Decision Date29 June 2021
Docket NumberC/A No. 6:19-cv-03283-DCC
Citation546 F.Supp.3d 458
Parties James VAN CONNOR, individually and on behalf of a class of all persons and entities similarly situated, Plaintiff, v. ONE LIFE AMERICA, INC.; Independent Order of Foresters; Mark Adams; and Niche Market Insurers Agency, Inc., Defendants.
CourtU.S. District Court — District of South Carolina

David Andrew Maxfield, David Maxfield Attorney LLC, Columbia, SC, Anthony Ilo Paronich, Pro Hac Vice, Paronich Law PC, Hingham, MA, Brian Kevin Murphy, Pro Hac Vice, Jonathan Patrick Misny, Pro Hac Vice, Murray Murphy Moul and Basil LLP, Columbus, OH, for Plaintiff.

Christopher Lee Boguski, Joseph Calhoun Watson, Robinson Gray Stepp and Laffitte LLC, Columbia, SC, Bernard Allen Garner, Pro Hac Vice, Allen Garner Law LLC, Independence, MO, for Defendant One Life America Inc.

Chadwick S. Devlin, Don Lawrence Kristinik, III, Nelson Mullins Riley and Scarborough LLP, Columbia, SC, for Defendant Independent Order of Foresters.

Edward Fadel, Pro Hac Vice, Flannery Georgalis LLC, Cleveland, OH, John Gwilym Tamasitis, Parker Poe Adams & Bernstein, Columbia, SC, David A. Brown, Sr., Pro Hac Vice, Elizabeth F. Greene, Pro Hac Vice, Flannery Georgalis LLC, Charlotte, NC, Lawrence Michael Hershon, The Hershon Law Firm PA, Charleston, SC, for Defendant Mark Adams.

Larry Lee Plumblee, Brace King Plumblee, Eppes and Plumblee, Greenville, SC, for Defendant Niche Market Insurers Agency, Inc.

OPINION AND ORDER

Donald C. Coggins, Jr., United States District Judge This matter is before the Court on the three Motions to Dismiss filed by Defendants Independent Order of Foresters, One Life America, Inc., and Mark Adams (collectively, "the moving Defendants").

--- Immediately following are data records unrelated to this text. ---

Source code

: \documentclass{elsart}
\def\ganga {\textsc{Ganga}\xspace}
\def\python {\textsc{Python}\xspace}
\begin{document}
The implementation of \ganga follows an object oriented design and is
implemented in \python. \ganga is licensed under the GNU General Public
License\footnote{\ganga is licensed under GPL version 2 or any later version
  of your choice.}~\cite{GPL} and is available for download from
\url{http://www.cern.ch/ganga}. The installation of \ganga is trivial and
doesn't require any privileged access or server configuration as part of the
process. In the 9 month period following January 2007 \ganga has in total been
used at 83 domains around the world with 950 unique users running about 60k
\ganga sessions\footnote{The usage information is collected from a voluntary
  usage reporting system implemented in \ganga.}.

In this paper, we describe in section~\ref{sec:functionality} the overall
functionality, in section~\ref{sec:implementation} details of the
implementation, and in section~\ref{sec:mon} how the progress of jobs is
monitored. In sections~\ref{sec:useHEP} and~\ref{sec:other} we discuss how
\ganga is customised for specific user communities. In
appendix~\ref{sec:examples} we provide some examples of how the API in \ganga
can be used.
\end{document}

ECF Nos. 104, 106, 109. For the reasons that follow, the Motions are denied.

BACKGROUND

Plaintiff brings this action pursuant to the Telephone Consumer Protection Act ("TCPA"), 47 U.S.C. § 227, which makes it unlawful for any person to make automated, artificial or prerecorded calls ("robocalls") to cell phones or residential phone lines. Id. §§ 227(b)(1)(A)(iii), 227(b)(1)(B). Plaintiff alleges that on July 23, 2019, Defendant Mark Adams called his cell phone with a pre-recorded message regarding Defendant Independent Order of Foresters’ ("Foresters") insurance services. ECF No. 41 ¶¶ 28–37. Plaintiff further alleges that Defendant Foresters contracted with Defendant One Life America, Inc. ("One Life") to sell insurance on its behalf; that One Life partnered with Defendant Niche Market Insurers Agency, Inc. ("Niche Market") to carry out its arrangement with Foresters; and that Niche did so by using Defendant Adams to make pre-recorded phone calls. Id. ¶¶ 15–16, 47–57.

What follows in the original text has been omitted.